→ Problem to solve:
Copy every line of the material below word for word.

→ Available data:
▬▬▬▬▬▬

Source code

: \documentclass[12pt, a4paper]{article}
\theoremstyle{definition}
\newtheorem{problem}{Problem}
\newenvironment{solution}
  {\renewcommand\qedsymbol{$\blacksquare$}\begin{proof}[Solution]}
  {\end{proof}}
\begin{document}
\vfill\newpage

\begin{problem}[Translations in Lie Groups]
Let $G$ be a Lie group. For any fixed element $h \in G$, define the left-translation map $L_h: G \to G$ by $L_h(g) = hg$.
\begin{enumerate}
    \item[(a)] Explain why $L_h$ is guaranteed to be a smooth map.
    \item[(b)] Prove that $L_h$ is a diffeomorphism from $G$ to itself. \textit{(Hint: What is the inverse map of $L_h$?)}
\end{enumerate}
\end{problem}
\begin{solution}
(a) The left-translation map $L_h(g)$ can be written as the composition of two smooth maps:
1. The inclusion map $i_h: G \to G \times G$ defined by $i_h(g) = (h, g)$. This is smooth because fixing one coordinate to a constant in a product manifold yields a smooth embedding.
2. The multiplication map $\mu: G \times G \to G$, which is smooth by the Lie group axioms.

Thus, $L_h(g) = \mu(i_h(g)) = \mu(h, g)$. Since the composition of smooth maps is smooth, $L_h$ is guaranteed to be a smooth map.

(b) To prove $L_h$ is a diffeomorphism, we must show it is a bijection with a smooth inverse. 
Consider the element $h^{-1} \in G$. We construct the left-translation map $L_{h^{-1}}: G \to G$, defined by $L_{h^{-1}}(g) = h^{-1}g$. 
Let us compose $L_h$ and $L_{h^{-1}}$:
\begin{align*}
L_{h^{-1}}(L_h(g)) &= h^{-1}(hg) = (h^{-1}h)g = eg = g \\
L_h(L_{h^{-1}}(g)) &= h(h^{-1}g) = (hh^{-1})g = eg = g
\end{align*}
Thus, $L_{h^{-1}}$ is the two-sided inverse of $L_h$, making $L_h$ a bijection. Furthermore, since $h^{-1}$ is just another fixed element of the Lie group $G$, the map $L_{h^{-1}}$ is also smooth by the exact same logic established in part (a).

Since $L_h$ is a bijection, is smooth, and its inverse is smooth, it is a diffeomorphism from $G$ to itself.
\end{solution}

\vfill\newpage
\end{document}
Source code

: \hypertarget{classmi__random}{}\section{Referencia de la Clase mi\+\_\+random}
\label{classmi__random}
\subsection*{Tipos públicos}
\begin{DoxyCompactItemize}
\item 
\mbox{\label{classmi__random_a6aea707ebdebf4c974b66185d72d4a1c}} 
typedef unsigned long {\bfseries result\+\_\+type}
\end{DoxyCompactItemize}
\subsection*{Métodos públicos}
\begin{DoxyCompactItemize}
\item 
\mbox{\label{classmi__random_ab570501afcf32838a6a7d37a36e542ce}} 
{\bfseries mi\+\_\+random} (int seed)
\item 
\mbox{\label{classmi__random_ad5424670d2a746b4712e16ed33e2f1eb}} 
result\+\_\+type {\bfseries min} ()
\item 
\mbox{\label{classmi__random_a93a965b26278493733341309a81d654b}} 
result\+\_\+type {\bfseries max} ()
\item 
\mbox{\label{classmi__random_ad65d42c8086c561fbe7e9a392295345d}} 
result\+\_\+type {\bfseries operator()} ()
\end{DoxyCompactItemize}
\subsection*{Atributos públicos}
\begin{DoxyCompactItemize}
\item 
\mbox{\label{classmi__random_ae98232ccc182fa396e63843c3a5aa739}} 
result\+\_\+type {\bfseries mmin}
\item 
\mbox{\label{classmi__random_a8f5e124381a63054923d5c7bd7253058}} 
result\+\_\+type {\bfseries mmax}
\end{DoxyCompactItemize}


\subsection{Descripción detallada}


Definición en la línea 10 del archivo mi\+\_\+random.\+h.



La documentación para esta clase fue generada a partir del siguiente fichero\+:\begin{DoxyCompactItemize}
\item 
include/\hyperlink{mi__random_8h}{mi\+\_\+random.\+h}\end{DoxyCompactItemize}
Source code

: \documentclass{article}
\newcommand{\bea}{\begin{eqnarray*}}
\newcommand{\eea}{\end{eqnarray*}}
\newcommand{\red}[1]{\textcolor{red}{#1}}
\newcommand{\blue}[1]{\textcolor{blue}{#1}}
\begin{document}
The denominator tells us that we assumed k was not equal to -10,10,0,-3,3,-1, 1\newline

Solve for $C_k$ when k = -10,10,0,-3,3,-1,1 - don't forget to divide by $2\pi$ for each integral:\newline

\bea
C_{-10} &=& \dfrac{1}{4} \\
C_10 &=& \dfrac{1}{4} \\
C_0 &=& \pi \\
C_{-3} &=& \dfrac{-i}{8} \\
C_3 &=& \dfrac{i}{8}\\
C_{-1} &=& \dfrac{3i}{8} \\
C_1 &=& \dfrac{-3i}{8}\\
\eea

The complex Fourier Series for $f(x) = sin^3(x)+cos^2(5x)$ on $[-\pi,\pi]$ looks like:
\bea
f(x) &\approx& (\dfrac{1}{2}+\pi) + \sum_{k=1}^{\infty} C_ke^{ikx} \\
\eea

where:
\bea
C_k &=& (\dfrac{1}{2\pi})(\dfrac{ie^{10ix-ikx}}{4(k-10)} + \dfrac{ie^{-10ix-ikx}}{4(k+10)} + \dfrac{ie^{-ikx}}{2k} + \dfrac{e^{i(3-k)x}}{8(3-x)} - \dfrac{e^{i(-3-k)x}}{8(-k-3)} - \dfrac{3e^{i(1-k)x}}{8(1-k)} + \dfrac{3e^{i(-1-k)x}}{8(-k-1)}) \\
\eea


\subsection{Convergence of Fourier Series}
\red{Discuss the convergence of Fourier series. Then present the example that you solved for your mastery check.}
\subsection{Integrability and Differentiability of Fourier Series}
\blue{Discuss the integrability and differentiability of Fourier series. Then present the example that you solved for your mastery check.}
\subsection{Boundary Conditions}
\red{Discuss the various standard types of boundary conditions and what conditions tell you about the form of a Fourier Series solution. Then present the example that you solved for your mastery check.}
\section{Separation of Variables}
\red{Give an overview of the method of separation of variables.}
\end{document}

▬▬▬▬▬▬

→ Reply:
Source code

: \documentclass[12pt, a4paper]{article}
\theoremstyle{definition}
\newtheorem{problem}{Problem}
\newenvironment{solution}
  {\renewcommand\qedsymbol{$\blacksquare$}\begin{proof}[Solution]}
  {\end{proof}}
\begin{document}
\vfill\newpage

\begin{problem}[Translations in Lie Groups]
Let $G$ be a Lie group. For any fixed element $h \in G$, define the left-translation map $L_h: G \to G$ by $L_h(g) = hg$.
\begin{enumerate}
    \item[(a)] Explain why $L_h$ is guaranteed to be a smooth map.
    \item[(b)] Prove that $L_h$ is a diffeomorphism from $G$ to itself. \textit{(Hint: What is the inverse map of $L_h$?)}
\end{enumerate}
\end{problem}
\begin{solution}
(a) The left-translation map $L_h(g)$ can be written as the composition of two smooth maps:
1. The inclusion map $i_h: G \to G \times G$ defined by $i_h(g) = (h, g)$. This is smooth because fixing one coordinate to a constant in a product manifold yields a smooth embedding.
2. The multiplication map $\mu: G \times G \to G$, which is smooth by the Lie group axioms.

Thus, $L_h(g) = \mu(i_h(g)) = \mu(h, g)$. Since the composition of smooth maps is smooth, $L_h$ is guaranteed to be a smooth map.

(b) To prove $L_h$ is a diffeomorphism, we must show it is a bijection with a smooth inverse. 
Consider the element $h^{-1} \in G$. We construct the left-translation map $L_{h^{-1}}: G \to G$, defined by $L_{h^{-1}}(g) = h^{-1}g$. 
Let us compose $L_h$ and $L_{h^{-1}}$:
\begin{align*}
L_{h^{-1}}(L_h(g)) &= h^{-1}(hg) = (h^{-1}h)g = eg = g \\
L_h(L_{h^{-1}}(g)) &= h(h^{-1}g) = (hh^{-1})g = eg = g
\end{align*}
Thus, $L_{h^{-1}}$ is the two-sided inverse of $L_h$, making $L_h$ a bijection. Furthermore, since $h^{-1}$ is just another fixed element of the Lie group $G$, the map $L_{h^{-1}}$ is also smooth by the exact same logic established in part (a).

Since $L_h$ is a bijection, is smooth, and its inverse is smooth, it is a diffeomorphism from $G$ to itself.
\end{solution}

\vfill\newpage
\end{document}
Source code

: \hypertarget{classmi__random}{}\section{Referencia de la Clase mi\+\_\+random}
\label{classmi__random}
\subsection*{Tipos públicos}
\begin{DoxyCompactItemize}
\item 
\mbox{\label{classmi__random_a6aea707ebdebf4c974b66185d72d4a1c}} 
typedef unsigned long {\bfseries result\+\_\+type}
\end{DoxyCompactItemize}
\subsection*{Métodos públicos}
\begin{DoxyCompactItemize}
\item 
\mbox{\label{classmi__random_ab570501afcf32838a6a7d37a36e542ce}} 
{\bfseries mi\+\_\+random} (int seed)
\item 
\mbox{\label{classmi__random_ad5424670d2a746b4712e16ed33e2f1eb}} 
result\+\_\+type {\bfseries min} ()
\item 
\mbox{\label{classmi__random_a93a965b26278493733341309a81d654b}} 
result\+\_\+type {\bfseries max} ()
\item 
\mbox{\label{classmi__random_ad65d42c8086c561fbe7e9a392295345d}} 
result\+\_\+type {\bfseries operator()} ()
\end{DoxyCompactItemize}
\subsection*{Atributos públicos}
\begin{DoxyCompactItemize}
\item 
\mbox{\label{classmi__random_ae98232ccc182fa396e63843c3a5aa739}} 
result\+\_\+type {\bfseries mmin}
\item 
\mbox{\label{classmi__random_a8f5e124381a63054923d5c7bd7253058}} 
result\+\_\+type {\bfseries mmax}
\end{DoxyCompactItemize}


\subsection{Descripción detallada}


Definición en la línea 10 del archivo mi\+\_\+random.\+h.



La documentación para esta clase fue generada a partir del siguiente fichero\+:\begin{DoxyCompactItemize}
\item 
include/\hyperlink{mi__random_8h}{mi\+\_\+random.\+h}\end{DoxyCompactItemize}
Source code

: \documentclass{article}
\newcommand{\bea}{\begin{eqnarray*}}
\newcommand{\eea}{\end{eqnarray*}}
\newcommand{\red}[1]{\textcolor{red}{#1}}
\newcommand{\blue}[1]{\textcolor{blue}{#1}}
\begin{document}
The denominator tells us that we assumed k was not equal to -10,10,0,-3,3,-1, 1\newline

Solve for $C_k$ when k = -10,10,0,-3,3,-1,1 - don't forget to divide by $2\pi$ for each integral:\newline

\bea
C_{-10} &=& \dfrac{1}{4} \\
C_10 &=& \dfrac{1}{4} \\
C_0 &=& \pi \\
C_{-3} &=& \dfrac{-i}{8} \\
C_3 &=& \dfrac{i}{8}\\
C_{-1} &=& \dfrac{3i}{8} \\
C_1 &=& \dfrac{-3i}{8}\\
\eea

The complex Fourier Series for $f(x) = sin^3(x)+cos^2(5x)$ on $[-\pi,\pi]$ looks like:
\bea
f(x) &\approx& (\dfrac{1}{2}+\pi) + \sum_{k=1}^{\infty} C_ke^{ikx} \\
\eea

where:
\bea
C_k &=& (\dfrac{1}{2\pi})(\dfrac{ie^{10ix-ikx}}{4(k-10)} + \dfrac{ie^{-10ix-ikx}}{4(k+10)} + \dfrac{ie^{-ikx}}{2k} + \dfrac{e^{i(3-k)x}}{8(3-x)} - \dfrac{e^{i(-3-k)x}}{8(-k-3)} - \dfrac{3e^{i(1-k)x}}{8(1-k)} + \dfrac{3e^{i(-1-k)x}}{8(-k-1)}) \\
\eea


\subsection{Convergence of Fourier Series}
\red{Discuss the convergence of Fourier series. Then present the example that you solved for your mastery check.}
\subsection{Integrability and Differentiability of Fourier Series}
\blue{Discuss the integrability and differentiability of Fourier series. Then present the example that you solved for your mastery check.}
\subsection{Boundary Conditions}
\red{Discuss the various standard types of boundary conditions and what conditions tell you about the form of a Fourier Series solution. Then present the example that you solved for your mastery check.}
\section{Separation of Variables}
\red{Give an overview of the method of separation of variables.}
\end{document}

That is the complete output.